Fisker intends to focus on the design and marketing elements while outsourcing production. Henrik Fisker states that “A new generation of buyers has a new view on mobility. Their first ride in a car wasn’t in their parents’ old five-speed coupé. It was in the back seat of an Uber. They don’t care how big the engine is. They’re looking at the user interface.” The effectiveness of Fisker’s strategy remains to be seen but presents a novel approach to EV space.
Unique Business Model
Henrik Fisker intends to the right the wrong it did in his previous attempt to establish a successful automotive company. After gaining a wealth of experience from automotive giants such as BMW and Ashton Martin, he built his startup called Fisker Automotive. The company had sufficient venture capital funding, a $527 million federal loan, and a remarkable plug-in hybrid concept. Hence, despite the killer combination, it ran into a series of setbacks filing for bankruptcy in 2013.
Proving the naysayers wrong, Fisker is back with his third act, which promises to his most successful one to date. The famed car designers new company called Fisker Inc. comes with a unique “asset-light” business model. Moreover, it relies on a partner-centric approach using leased and shared manufacturing products. Hence, customers can return the vehicle anytime or could keep it for as long as they wish.
Geoffrey Strong, CEO of Spartan, stated that “Henrik has an unparalleled and world-renowned design track record and is supported by an expert management team with storied careers in the automotive industry.” Fisker will use its technical partnerships to source batteries, components and outsource production.

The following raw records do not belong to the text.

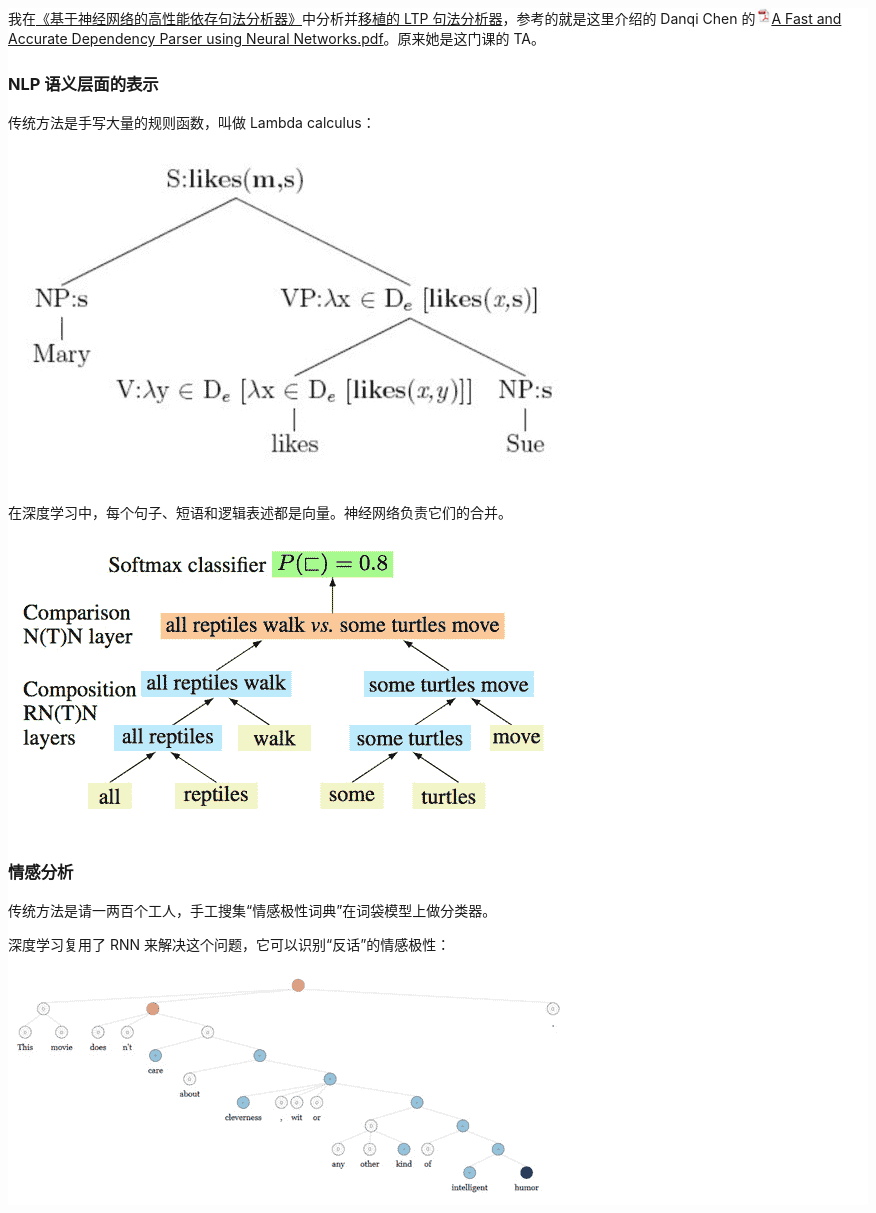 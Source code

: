 我在[《基于神经网络的高性能依存句法分析器》](http://www.hankcs.com/nlp/parsing/neural-network-based-dependency-parser.html)中分析并[移植的 LTP 句法分析器](http://hanlp.hankcs.com/?sentence=%E5%BE%90%E5%85%88%E7%94%9F%E8%BF%98%E5%85%B7%E4%BD%93%E5%B8%AE%E5%8A%A9%E4%BB%96%E7%A1%AE%E5%AE%9A%E4%BA%86%E6%8A%8A%E7%94%BB%E9%9B%84%E9%B9%B0%E3%80%81%E6%9D%BE%E9%BC%A0%E5%92%8C%E9%BA%BB%E9%9B%80%E4%BD%9C%E4%B8%BA%E4%B8%BB%E6%94%BB%E7%9B%AE%E6%A0%87%E3%80%82)，参考的就是这里介绍的 Danqi Chen 的![](img/b126cdf7458bf8e06dec75275f5faa59.jpg)[A Fast and Accurate Dependency Parser using Neural Networks.pdf](http://www.hankcs.com/wp-content/uploads/2015/11/A%20Fast%20and%20Accurate%20Dependency%20Parser%20using%20Neural%20Networks.pdf "A Fast and Accurate Dependency Parser using Neural Networks.pdf")。原来她是这门课的 TA。

### NLP 语义层面的表示

传统方法是手写大量的规则函数，叫做 Lambda calculus：

![hankcs.com 2017-06-06 下午 6.35.01.png](img/50095b8e18046b7b77ac70113ec9de1e.jpg "hankcs.com 2017-06-06 下午 6.35.01.png")

在深度学习中，每个句子、短语和逻辑表述都是向量。神经网络负责它们的合并。

![hankcs.com 2017-06-06 下午 6.36.38.png](img/4fe007affb6317d92c9d2667851aa0b3.jpg "hankcs.com 2017-06-06 下午 6.36.38.png")

### 情感分析

传统方法是请一两百个工人，手工搜集“情感极性词典”在词袋模型上做分类器。

深度学习复用了 RNN 来解决这个问题，它可以识别“反话”的情感极性：

![hankcs.com 2017-06-06 下午 6.40.10.png](img/47851d29ca093f656fb7318fcf70695a.jpg "hankcs.com 2017-06-06 下午 6.40.10.png")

Fisker Inc. aims to be different and revolutionize the automotive industry by providing the world’s most sustainable vehicles. The company is driven by its vision for clean energy and provide its customers with “the most emotionally desirable and eco-friendly electric vehicles on Earth.”
All eyes are on its flagship Ocean SUV, slated for release in the fourth quarter of 2022. The Ocean is being designed as the world’s most sustainable vehicle. Mobility technology company Magna in Europe will assemble it. The Ocean SUV costs $37,499and can be leased for roughly $379 a month. Paid reservations are at approximately 9,000 and continue to rise with every passing month. Moreover, in excess of $1 billion from its SPAQ deal, it should have enough internal funds to see the Ocean project through.
Bottomline on Fisker Stock
Fisker is in a good spot heading into 2021 as it looks to ramp up production of its Ocean SUV. It has plans to expand its vehicle portfolio to compete with industry giants such as General Motors (NYSE:GM) and Tesla (NASDAQ:TSLA). Its asset-light model is highly attractive, which allows its design team to focus on the things that matter the most. Hence Fisker stock is highly attractive at this point, but it would be prudent to wait for consequential news concerning the Ocean.